> **Description of the task**: Using the material below, print the line that contains "- **Klippkort som", the line that contains "## Kom igång", and every line in between, exactly and nothing else.

> **Data section**:
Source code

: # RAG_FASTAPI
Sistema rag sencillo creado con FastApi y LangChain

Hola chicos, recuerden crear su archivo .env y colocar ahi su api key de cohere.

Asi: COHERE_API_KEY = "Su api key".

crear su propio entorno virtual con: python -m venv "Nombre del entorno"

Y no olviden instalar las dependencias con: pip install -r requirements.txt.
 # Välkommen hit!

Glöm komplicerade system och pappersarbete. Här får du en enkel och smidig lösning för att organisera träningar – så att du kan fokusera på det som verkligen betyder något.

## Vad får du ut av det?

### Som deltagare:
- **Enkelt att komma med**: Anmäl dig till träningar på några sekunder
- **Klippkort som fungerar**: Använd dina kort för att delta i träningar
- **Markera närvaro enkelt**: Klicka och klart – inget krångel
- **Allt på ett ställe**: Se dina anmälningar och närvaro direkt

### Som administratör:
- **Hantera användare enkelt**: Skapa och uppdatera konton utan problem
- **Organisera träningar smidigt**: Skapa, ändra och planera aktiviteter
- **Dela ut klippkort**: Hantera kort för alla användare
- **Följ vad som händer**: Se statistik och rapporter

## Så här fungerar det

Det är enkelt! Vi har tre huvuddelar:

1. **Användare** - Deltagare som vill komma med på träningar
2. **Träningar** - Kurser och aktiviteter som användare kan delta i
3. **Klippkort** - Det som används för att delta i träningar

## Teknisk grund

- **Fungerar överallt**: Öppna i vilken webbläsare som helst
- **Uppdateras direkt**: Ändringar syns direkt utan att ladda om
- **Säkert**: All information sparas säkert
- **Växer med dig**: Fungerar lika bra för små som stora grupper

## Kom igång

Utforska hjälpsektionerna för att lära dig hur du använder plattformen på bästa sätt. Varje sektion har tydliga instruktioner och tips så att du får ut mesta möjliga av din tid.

> **Result**:
- **Klippkort som fungerar**: Använd dina kort för att delta i träningar
- **Markera närvaro enkelt**: Klicka och klart – inget krångel
- **Allt på ett ställe**: Se dina anmälningar och närvaro direkt

### Som administratör:
- **Hantera användare enkelt**: Skapa och uppdatera konton utan problem
- **Organisera träningar smidigt**: Skapa, ändra och planera aktiviteter
- **Dela ut klippkort**: Hantera kort för alla användare
- **Följ vad som händer**: Se statistik och rapporter

## Så här fungerar det

Det är enkelt! Vi har tre huvuddelar:

1. **Användare** - Deltagare som vill komma med på träningar
2. **Träningar** - Kurser och aktiviteter som användare kan delta i
3. **Klippkort** - Det som används för att delta i träningar

## Teknisk grund

- **Fungerar överallt**: Öppna i vilken webbläsare som helst
- **Uppdateras direkt**: Ändringar syns direkt utan att ladda om
- **Säkert**: All information sparas säkert
- **Växer med dig**: Fungerar lika bra för små som stora grupper

## Kom igång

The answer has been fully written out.